There are all sorts of difficult ethical questions about how that kind of behaviour should in itself be treated in law, but let's ignore those for now. In any case, if kids are carrying around that kind of material or sending it to each other, surely the best way to protect them is to make sure it stays as private as it should be? That means making everything as secure and safely encrypted as possible. Arguing for weaknesses in encryption or creating backdoor vulnerabilities has exactly the opposite effect.
No, of course we shouldn't. There really are bad people in the world, and some of them really do do very evil things, and there really are good reasons to have police and security services, and they really do need reasonable powers to enable them to do their jobs and deal with the bad people.
But what we should do is keep these things in perspective and ideally set public policy based on evidence and rational arguments. Creating security loopholes that might help the authorities to find and stop a small number of genuinely evil people but might also create millions of new vulnerabilities to be targeted by other evil people (or even the same ones) isn't necessarily a good trade-off.
What's the evidence that we need [abusive bill of the day] to fix that?
Why do we think the potential harm averted is greater than the harm we know comes from overreaching laws and abusive governments?
Human trafficking at all, sex or otherwise, is horrible, common, and relatively easily stopped without new laws - at least for the victims of the moment - so go spend time and effort helping rather than beating the panic drum as you are now.
If certain tales of the dark net are to be believed, it has enabled an unprecedented level of communication between abusers of children. Seems like an obvious "con" of widely-available secure communication.
If you believe the "pros" outweigh it, say so, but don't pretend it isn't relevant.
In addition, the "child pornography" that people want to use as justification is REALLY RARE. The biggest kiddie porn bust in the history of the US was Operation Delego which had 600 members worldwide. Most of whom were busted with good, old fashioned police work.
Now, let's talk about the common "child pornography"--Suzie has naked selfies on her phone. Do you really think that Johnny won't go to a dodgy Chinese site to get the iPhone crack to let him see those?
Also that and there are so many more successful ways to catch molestation that we aren't taking.
It's not that molestation and exploitation isn't bad, but when you see someone ranting about it you can be pretty sure they're just doing it to push a political goal. It's an obvious call for censorship and more agency funding.
If the list of relevant things could only be five-thousand items long, this wouldn't even be on it.
And then we get to the cons, many of which are potentially Orwellian.
So child porn can be perfectly illegal without having an explicit law saying "Child Porn is illegal". Its creation violates so many fundamentals and its distribution violates a subset of those.
But the reason for the illegality is as important as the legality in the first place. Some of the most horrible nations commit acts we deem moral in consequence but often do them for still vile reasons (ie, you don't execute the mafia boss for rampant murder and robbery, but because hes threatening your own power).

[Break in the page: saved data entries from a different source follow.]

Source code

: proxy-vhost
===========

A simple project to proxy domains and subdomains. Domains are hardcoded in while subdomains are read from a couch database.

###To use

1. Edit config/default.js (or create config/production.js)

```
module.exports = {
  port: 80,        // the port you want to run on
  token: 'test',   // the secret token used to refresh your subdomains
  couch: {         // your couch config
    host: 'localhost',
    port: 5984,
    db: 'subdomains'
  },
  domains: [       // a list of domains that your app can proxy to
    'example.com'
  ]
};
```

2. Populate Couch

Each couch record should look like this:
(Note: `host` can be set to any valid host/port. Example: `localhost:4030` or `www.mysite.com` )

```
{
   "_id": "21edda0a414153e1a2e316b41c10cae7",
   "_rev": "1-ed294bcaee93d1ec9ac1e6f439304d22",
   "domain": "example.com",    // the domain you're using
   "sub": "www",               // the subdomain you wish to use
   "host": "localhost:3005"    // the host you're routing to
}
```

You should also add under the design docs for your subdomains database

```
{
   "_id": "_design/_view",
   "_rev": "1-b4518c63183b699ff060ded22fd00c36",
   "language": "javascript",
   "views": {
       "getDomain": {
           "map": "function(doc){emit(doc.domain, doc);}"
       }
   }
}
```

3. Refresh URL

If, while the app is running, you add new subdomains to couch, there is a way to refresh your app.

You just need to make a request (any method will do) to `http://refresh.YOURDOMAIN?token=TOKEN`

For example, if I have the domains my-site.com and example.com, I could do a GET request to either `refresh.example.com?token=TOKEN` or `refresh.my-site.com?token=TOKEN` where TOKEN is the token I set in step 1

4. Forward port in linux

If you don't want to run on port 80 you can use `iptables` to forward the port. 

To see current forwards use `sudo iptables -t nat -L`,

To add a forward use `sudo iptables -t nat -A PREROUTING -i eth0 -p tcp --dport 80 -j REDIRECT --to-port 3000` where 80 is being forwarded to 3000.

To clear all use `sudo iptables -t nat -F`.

In other words, introducing "guilty until proven otherwise" introduces witch-trials pretty much by definition: if she floats, she's a witch (so far, so good; yay it works); if she drowns (or dies in notprisonnosirnotatall after years of not confessing nonexistent secrets), she was innocent. Of course, there is absolutely no way this might be abused, and certainly not for personal vengeance.
Welcome to Salem, MA.
That is the next frontier. A backdoor into your bank account. There is already precedent inside and outside the US.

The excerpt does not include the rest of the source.